When a company makes a profit, they can do one of three things: 1. Reinvest the profit back into the company, 2. Pay out the profit to shareholders in the form of a dividend or a combination of 1 and 2.
If you have dividend paying stock, you get a quarterly dividend. It will be pennies per share, and many pay the same amount every quarter. You have two options: 1. Reinvest the dividend, thus buy more of the stock or 2. Take the dividends as cash. Either way, if the stock is in a non-retirement account, the quarterly dividends are taxable to you. You are paying income tax on all those dividends every year.

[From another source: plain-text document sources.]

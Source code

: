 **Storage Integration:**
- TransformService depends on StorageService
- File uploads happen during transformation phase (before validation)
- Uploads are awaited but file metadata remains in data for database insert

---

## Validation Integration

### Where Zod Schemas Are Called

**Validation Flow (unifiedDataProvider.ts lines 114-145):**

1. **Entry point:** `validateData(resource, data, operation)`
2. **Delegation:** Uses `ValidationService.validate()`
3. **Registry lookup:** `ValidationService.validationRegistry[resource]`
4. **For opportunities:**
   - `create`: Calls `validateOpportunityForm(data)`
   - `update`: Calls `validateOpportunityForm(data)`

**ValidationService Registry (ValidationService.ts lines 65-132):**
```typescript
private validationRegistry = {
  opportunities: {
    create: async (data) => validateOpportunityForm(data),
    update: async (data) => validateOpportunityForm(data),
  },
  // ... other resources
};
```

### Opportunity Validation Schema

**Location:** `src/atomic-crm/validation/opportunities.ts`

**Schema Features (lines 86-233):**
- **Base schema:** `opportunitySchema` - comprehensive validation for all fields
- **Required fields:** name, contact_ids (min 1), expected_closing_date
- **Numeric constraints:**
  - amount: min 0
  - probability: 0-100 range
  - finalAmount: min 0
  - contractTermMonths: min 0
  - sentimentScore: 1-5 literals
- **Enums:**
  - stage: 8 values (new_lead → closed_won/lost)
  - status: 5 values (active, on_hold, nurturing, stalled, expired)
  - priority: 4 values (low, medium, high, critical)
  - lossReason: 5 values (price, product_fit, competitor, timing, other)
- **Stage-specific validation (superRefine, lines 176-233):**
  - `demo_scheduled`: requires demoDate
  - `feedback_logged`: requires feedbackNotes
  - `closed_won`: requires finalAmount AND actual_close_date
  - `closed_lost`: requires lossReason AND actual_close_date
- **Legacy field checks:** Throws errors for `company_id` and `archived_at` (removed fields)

Mutual funds holding stock, may also hold dividend paying stock. If this case, those dividends are passed on to you quarterly as a shareholder of the mutual funds. Some funds hold exclusively dividend paying stock while others have a mix. Again, you have the choice of reinvesting the dividend and buying more of the mutual fund or taking the dividend in cash. You will be paying tax on the dividends received if the fund is in the non-retirement account, no matter what your choice.
Mutual funds also have a capital gains pay out, normally in December. This happens when the fund management team has decided to sell a stock that has had a gain. That gain is handed on to you as the shareholder. It is a capital gain, not from you personally selling a stock or the mutual fund, but the fund itself selling a stock holding. Paying out a capital gain does not mean the fund’s value has increased.
With a capital gain from a mutual fund, you again have the choice of reinvesting it back into the fund or taking it as cash. You are taxed on the gain, no matter which decision you make if it is a non-retirement account.
In a retirement plan, dividends and capital gains are generally reinvested, buying more stock or mutual funds. Even if they are paid out in cash, no tax is due until money is withdrawal from the retirement plan.
No matter what you decided to do with your dividends or capital gains, remember that in a non-retirement plan, you will be paying taxes on that income.